[Data records]
▽
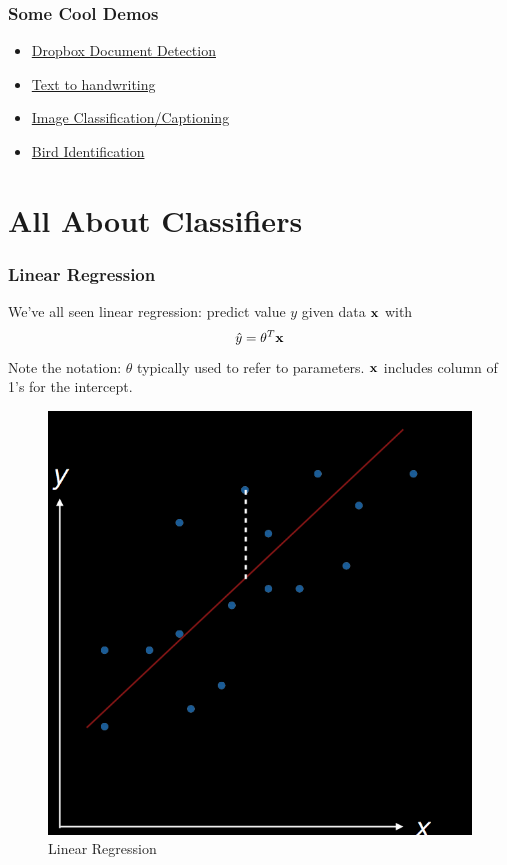 \documentclass[10pt]{beamer}
\begin{document}
\begin{frame}
	\frametitle{Some Cool Demos}
	\begin{itemize}
		\item \href{https://blogs.dropbox.com/tech/2016/08/fast-and-accurate-document-detection-for-scanning/}{Dropbox Document Detection}
		\item \href{http://www.cs.toronto.edu/~graves/handwriting.cgi?text=I+am+really+hungry&style=&bias=0.15&samples=3}{Text to handwriting}
		\item \href{https://www.clarifai.com/demo}{Image Classification/Captioning}
		\item \href{http://www.birdsnap.com/species/}{Bird Identification}
	\end{itemize}
\end{frame}


\section{All About Classifiers}

\begin{frame}
	\frametitle{Linear Regression}
	We've all seen linear regression: predict value $y$ given data $\vb{x}$ with
	\begin{equation}
		\hat{y} = \vb{\theta}^T \vb{x}
	\end{equation}
	Note the notation: $\theta$ typically used to refer to parameters. $\vb{x}$ includes column of 1's for the intercept.
	\begin{figure}
		\includegraphics[width=\textwidth,height=0.3\textheight,keepaspectratio=true]{linear_regression.png}
		\caption{Linear Regression}
		\label{fig:linear-regression}
	\end{figure}
\end{frame}
\end{document}

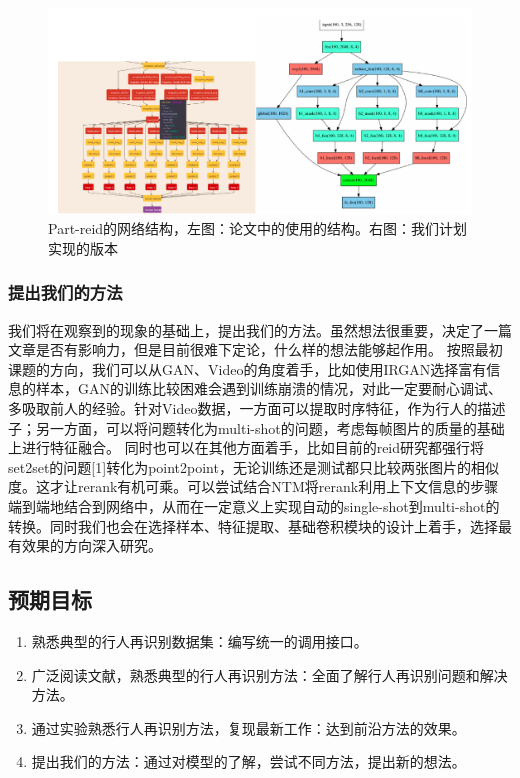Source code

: \begin{figure}[!htbp]
    \centering
    \includegraphics[width=\linewidth,keepaspectratio]{data/kaitibaogao/vis3.png}
    \caption{Part-reid的网络结构，左图：论文中的使用的结构。右图：我们计划实现的版本}
    \label{figure:vis3}
\end{figure}

\subsubsection{提出我们的方法}

我们将在观察到的现象的基础上，提出我们的方法。虽然想法很重要，决定了一篇文章是否有影响力，但是目前很难下定论，什么样的想法能够起作用。
按照最初课题的方向，我们可以从GAN、Video的角度着手，比如使用IRGAN选择富有信息的样本，GAN的训练比较困难会遇到训练崩溃的情况，对此一定要耐心调试、多吸取前人的经验。针对Video数据，一方面可以提取时序特征，作为行人的描述子；另一方面，可以将问题转化为multi-shot的问题，考虑每帧图片的质量的基础上进行特征融合。
同时也可以在其他方面着手，比如目前的reid研究都强行将set2set的问题[1]转化为point2point，无论训练还是测试都只比较两张图片的相似度。这才让rerank有机可乘。可以尝试结合NTM将rerank利用上下文信息的步骤端到端地结合到网络中，从而在一定意义上实现自动的single-shot到multi-shot的转换。同时我们也会在选择样本、特征提取、基础卷积模块的设计上着手，选择最有效果的方向深入研究。

\subsection{预期目标}

\begin{enumerate} 
\item 熟悉典型的行人再识别数据集：编写统一的调用接口。
\item 广泛阅读文献，熟悉典型的行人再识别方法：全面了解行人再识别问题和解决方法。
\item 通过实验熟悉行人再识别方法，复现最新工作：达到前沿方法的效果。
\item 提出我们的方法：通过对模型的了解，尝试不同方法，提出新的想法。
\end{enumerate}

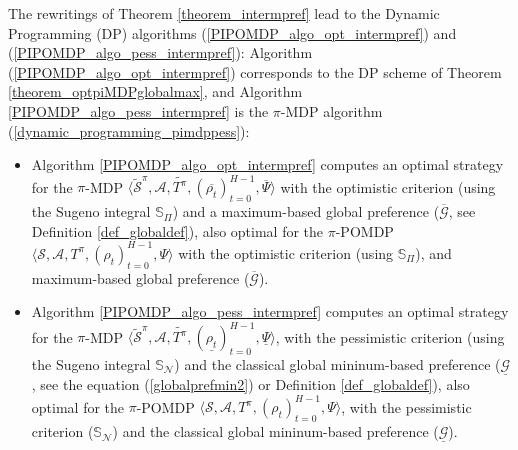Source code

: The rewritings of Theorem \ref{theorem_intermpref} 
lead to the Dynamic Programming (DP) algorithms (\ref{PIPOMDP_algo_opt_intermpref}) and (\ref{PIPOMDP_algo_pess_intermpref}): 
Algorithm (\ref{PIPOMDP_algo_opt_intermpref})
corresponds to the DP scheme of Theorem \ref{theorem_optpiMDPglobalmax},
and Algorithm \ref{PIPOMDP_algo_pess_intermpref}
is the $\pi$-MDP algorithm (\ref{dynamic_programming_pimdppess}):
\begin{itemize}
\item Algorithm \ref{PIPOMDP_algo_opt_intermpref} computes an optimal strategy for the $\pi$-MDP 
$\langle \tilde{\mathcal{S}}^{\pi}, \mathcal{A}, \tilde{T^{\pi}}, (\overline{\rho_t})_{t=0}^{H-1}, \overline{\Psi} \rangle$
with the optimistic criterion (using the Sugeno integral $\mathbb{S}_{\Pi}$) 
and a maximum-based global preference ($\overline{\mathcal{G}}$, see Definition \ref{def_globaldef}),
also optimal for the $\pi$-POMDP 
$\langle \mathcal{S}, \mathcal{A}, T^{\pi}, (\rho_t)_{t=0}^{H-1}, \Psi \rangle$
with the optimistic criterion (using $\mathbb{S}_{\Pi}$), 
and maximum-based global preference ($\overline{\mathcal{G}}$).
\item Algorithm \ref{PIPOMDP_algo_pess_intermpref} computes an optimal strategy for the $\pi$-MDP 
$\langle \tilde{\mathcal{S}}^{\pi}, \mathcal{A}, \tilde{T^{\pi}}, (\underline{\rho_t})_{t=0}^{H-1}, \underline{\Psi}\rangle$,  
with the pessimistic criterion (using the Sugeno integral $\mathbb{S}_{\mathcal{N}}$) 
and the classical global mininum-based preference ($\underline{\mathcal{G}}$,
see the equation (\ref{globalprefmin2}) or Definition \ref{def_globaldef}),
also optimal for the $\pi$-POMDP 
$\langle \mathcal{S}, \mathcal{A}, T^{\pi}, (\rho_t)_{t=0}^{H-1}, \Psi \rangle$,
with the pessimistic criterion ($\mathbb{S}_{\mathcal{N}}$) 
and the classical global mininum-based preference ($\underline{\mathcal{G}}$).
\end{itemize}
△
[Problem to solve]
Copy every line above exactly, leaving no picture in the copy.

[Exercise answer]
 \documentclass[10pt]{beamer}
\begin{document}
\begin{frame}
	\frametitle{Some Cool Demos}
	\begin{itemize}
		\item \href{https://blogs.dropbox.com/tech/2016/08/fast-and-accurate-document-detection-for-scanning/}{Dropbox Document Detection}
		\item \href{http://www.cs.toronto.edu/~graves/handwriting.cgi?text=I+am+really+hungry&style=&bias=0.15&samples=3}{Text to handwriting}
		\item \href{https://www.clarifai.com/demo}{Image Classification/Captioning}
		\item \href{http://www.birdsnap.com/species/}{Bird Identification}
	\end{itemize}
\end{frame}


\section{All About Classifiers}

\begin{frame}
	\frametitle{Linear Regression}
	We've all seen linear regression: predict value $y$ given data $\vb{x}$ with
	\begin{equation}
		\hat{y} = \vb{\theta}^T \vb{x}
	\end{equation}
	Note the notation: $\theta$ typically used to refer to parameters. $\vb{x}$ includes column of 1's for the intercept.
	\begin{figure}
		\includegraphics[width=\textwidth,height=0.3\textheight,keepaspectratio=true]{linear_regression.png}
		\caption{Linear Regression}
		\label{fig:linear-regression}
	\end{figure}
\end{frame}
\end{document}

Source code

: \begin{figure}[!htbp]
    \centering
    \includegraphics[width=\linewidth,keepaspectratio]{data/kaitibaogao/vis3.png}
    \caption{Part-reid的网络结构，左图：论文中的使用的结构。右图：我们计划实现的版本}
    \label{figure:vis3}
\end{figure}

\subsubsection{提出我们的方法}

我们将在观察到的现象的基础上，提出我们的方法。虽然想法很重要，决定了一篇文章是否有影响力，但是目前很难下定论，什么样的想法能够起作用。
按照最初课题的方向，我们可以从GAN、Video的角度着手，比如使用IRGAN选择富有信息的样本，GAN的训练比较困难会遇到训练崩溃的情况，对此一定要耐心调试、多吸取前人的经验。针对Video数据，一方面可以提取时序特征，作为行人的描述子；另一方面，可以将问题转化为multi-shot的问题，考虑每帧图片的质量的基础上进行特征融合。
同时也可以在其他方面着手，比如目前的reid研究都强行将set2set的问题[1]转化为point2point，无论训练还是测试都只比较两张图片的相似度。这才让rerank有机可乘。可以尝试结合NTM将rerank利用上下文信息的步骤端到端地结合到网络中，从而在一定意义上实现自动的single-shot到multi-shot的转换。同时我们也会在选择样本、特征提取、基础卷积模块的设计上着手，选择最有效果的方向深入研究。

\subsection{预期目标}

\begin{enumerate} 
\item 熟悉典型的行人再识别数据集：编写统一的调用接口。
\item 广泛阅读文献，熟悉典型的行人再识别方法：全面了解行人再识别问题和解决方法。
\item 通过实验熟悉行人再识别方法，复现最新工作：达到前沿方法的效果。
\item 提出我们的方法：通过对模型的了解，尝试不同方法，提出新的想法。
\end{enumerate}

Source code

: The rewritings of Theorem \ref{theorem_intermpref} 
lead to the Dynamic Programming (DP) algorithms (\ref{PIPOMDP_algo_opt_intermpref}) and (\ref{PIPOMDP_algo_pess_intermpref}): 
Algorithm (\ref{PIPOMDP_algo_opt_intermpref})
corresponds to the DP scheme of Theorem \ref{theorem_optpiMDPglobalmax},
and Algorithm \ref{PIPOMDP_algo_pess_intermpref}
is the $\pi$-MDP algorithm (\ref{dynamic_programming_pimdppess}):
\begin{itemize}
\item Algorithm \ref{PIPOMDP_algo_opt_intermpref} computes an optimal strategy for the $\pi$-MDP 
$\langle \tilde{\mathcal{S}}^{\pi}, \mathcal{A}, \tilde{T^{\pi}}, (\overline{\rho_t})_{t=0}^{H-1}, \overline{\Psi} \rangle$
with the optimistic criterion (using the Sugeno integral $\mathbb{S}_{\Pi}$) 
and a maximum-based global preference ($\overline{\mathcal{G}}$, see Definition \ref{def_globaldef}),
also optimal for the $\pi$-POMDP 
$\langle \mathcal{S}, \mathcal{A}, T^{\pi}, (\rho_t)_{t=0}^{H-1}, \Psi \rangle$
with the optimistic criterion (using $\mathbb{S}_{\Pi}$), 
and maximum-based global preference ($\overline{\mathcal{G}}$).
\item Algorithm \ref{PIPOMDP_algo_pess_intermpref} computes an optimal strategy for the $\pi$-MDP 
$\langle \tilde{\mathcal{S}}^{\pi}, \mathcal{A}, \tilde{T^{\pi}}, (\underline{\rho_t})_{t=0}^{H-1}, \underline{\Psi}\rangle$,  
with the pessimistic criterion (using the Sugeno integral $\mathbb{S}_{\mathcal{N}}$) 
and the classical global mininum-based preference ($\underline{\mathcal{G}}$,
see the equation (\ref{globalprefmin2}) or Definition \ref{def_globaldef}),
also optimal for the $\pi$-POMDP 
$\langle \mathcal{S}, \mathcal{A}, T^{\pi}, (\rho_t)_{t=0}^{H-1}, \Psi \rangle$,
with the pessimistic criterion ($\mathbb{S}_{\mathcal{N}}$) 
and the classical global mininum-based preference ($\underline{\mathcal{G}}$).
\end{itemize}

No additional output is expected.